(Stored data)
Content starts

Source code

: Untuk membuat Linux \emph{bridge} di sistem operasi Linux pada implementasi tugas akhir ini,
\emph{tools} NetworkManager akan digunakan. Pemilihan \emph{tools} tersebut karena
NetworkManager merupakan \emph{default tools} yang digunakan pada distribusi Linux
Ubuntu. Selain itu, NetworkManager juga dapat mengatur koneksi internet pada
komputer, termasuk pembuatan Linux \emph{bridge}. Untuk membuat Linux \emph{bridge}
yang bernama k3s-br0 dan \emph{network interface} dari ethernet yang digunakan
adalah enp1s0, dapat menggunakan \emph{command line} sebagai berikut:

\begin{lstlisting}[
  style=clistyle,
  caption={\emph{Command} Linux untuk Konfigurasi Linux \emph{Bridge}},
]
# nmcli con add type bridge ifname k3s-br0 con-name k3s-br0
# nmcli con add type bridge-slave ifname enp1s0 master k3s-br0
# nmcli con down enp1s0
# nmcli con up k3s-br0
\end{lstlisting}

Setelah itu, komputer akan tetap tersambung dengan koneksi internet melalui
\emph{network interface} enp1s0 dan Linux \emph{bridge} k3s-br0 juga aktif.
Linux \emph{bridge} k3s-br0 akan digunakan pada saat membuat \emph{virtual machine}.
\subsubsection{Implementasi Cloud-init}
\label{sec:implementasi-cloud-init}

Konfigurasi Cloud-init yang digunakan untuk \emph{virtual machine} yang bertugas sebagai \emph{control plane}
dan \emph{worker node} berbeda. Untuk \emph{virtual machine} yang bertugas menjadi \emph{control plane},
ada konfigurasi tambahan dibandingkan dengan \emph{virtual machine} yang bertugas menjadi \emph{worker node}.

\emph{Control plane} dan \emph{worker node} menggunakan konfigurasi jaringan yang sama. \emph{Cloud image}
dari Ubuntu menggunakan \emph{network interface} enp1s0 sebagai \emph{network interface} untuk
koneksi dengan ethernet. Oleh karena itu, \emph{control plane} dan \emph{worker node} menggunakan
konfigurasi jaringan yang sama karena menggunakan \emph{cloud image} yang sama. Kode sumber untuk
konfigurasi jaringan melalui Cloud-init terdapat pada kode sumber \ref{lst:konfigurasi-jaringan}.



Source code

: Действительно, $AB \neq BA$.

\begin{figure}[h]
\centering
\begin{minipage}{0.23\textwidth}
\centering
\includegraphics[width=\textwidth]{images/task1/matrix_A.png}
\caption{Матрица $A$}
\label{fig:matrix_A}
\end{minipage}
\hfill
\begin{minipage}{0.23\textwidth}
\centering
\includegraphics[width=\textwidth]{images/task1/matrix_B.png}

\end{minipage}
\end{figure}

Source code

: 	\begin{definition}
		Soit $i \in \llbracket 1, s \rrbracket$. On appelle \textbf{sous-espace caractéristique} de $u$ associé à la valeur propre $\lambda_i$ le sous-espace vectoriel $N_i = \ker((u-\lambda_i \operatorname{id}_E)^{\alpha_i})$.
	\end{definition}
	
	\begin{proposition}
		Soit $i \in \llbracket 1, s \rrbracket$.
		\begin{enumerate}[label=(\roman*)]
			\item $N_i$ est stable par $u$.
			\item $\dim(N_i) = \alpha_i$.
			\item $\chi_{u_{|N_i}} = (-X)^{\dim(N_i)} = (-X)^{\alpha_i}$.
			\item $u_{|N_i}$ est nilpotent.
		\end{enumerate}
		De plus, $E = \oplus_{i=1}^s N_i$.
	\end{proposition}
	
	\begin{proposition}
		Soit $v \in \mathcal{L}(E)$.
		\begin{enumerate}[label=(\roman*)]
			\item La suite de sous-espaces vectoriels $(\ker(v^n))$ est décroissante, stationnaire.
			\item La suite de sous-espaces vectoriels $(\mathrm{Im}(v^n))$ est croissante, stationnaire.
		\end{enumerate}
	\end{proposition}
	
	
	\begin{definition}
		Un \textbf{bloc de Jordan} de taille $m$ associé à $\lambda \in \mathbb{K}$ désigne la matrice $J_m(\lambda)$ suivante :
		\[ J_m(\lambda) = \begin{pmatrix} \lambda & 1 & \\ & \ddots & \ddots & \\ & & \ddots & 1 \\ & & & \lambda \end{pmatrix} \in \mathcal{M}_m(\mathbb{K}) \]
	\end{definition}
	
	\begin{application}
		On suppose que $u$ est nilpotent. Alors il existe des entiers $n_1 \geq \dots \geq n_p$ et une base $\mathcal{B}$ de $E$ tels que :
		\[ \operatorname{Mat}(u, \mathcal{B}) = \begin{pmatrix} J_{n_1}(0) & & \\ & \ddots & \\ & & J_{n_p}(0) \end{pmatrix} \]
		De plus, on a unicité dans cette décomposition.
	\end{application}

Content ends

■ **WHAT IS REQUIRED**: Your answer must be a copy of every line in the data above that holds the string "nmcli".

■ **ANSWER TO THIS EXERCISE**:
# nmcli con add type bridge ifname k3s-br0 con-name k3s-br0
# nmcli con add type bridge-slave ifname enp1s0 master k3s-br0
# nmcli con down enp1s0
# nmcli con up k3s-br0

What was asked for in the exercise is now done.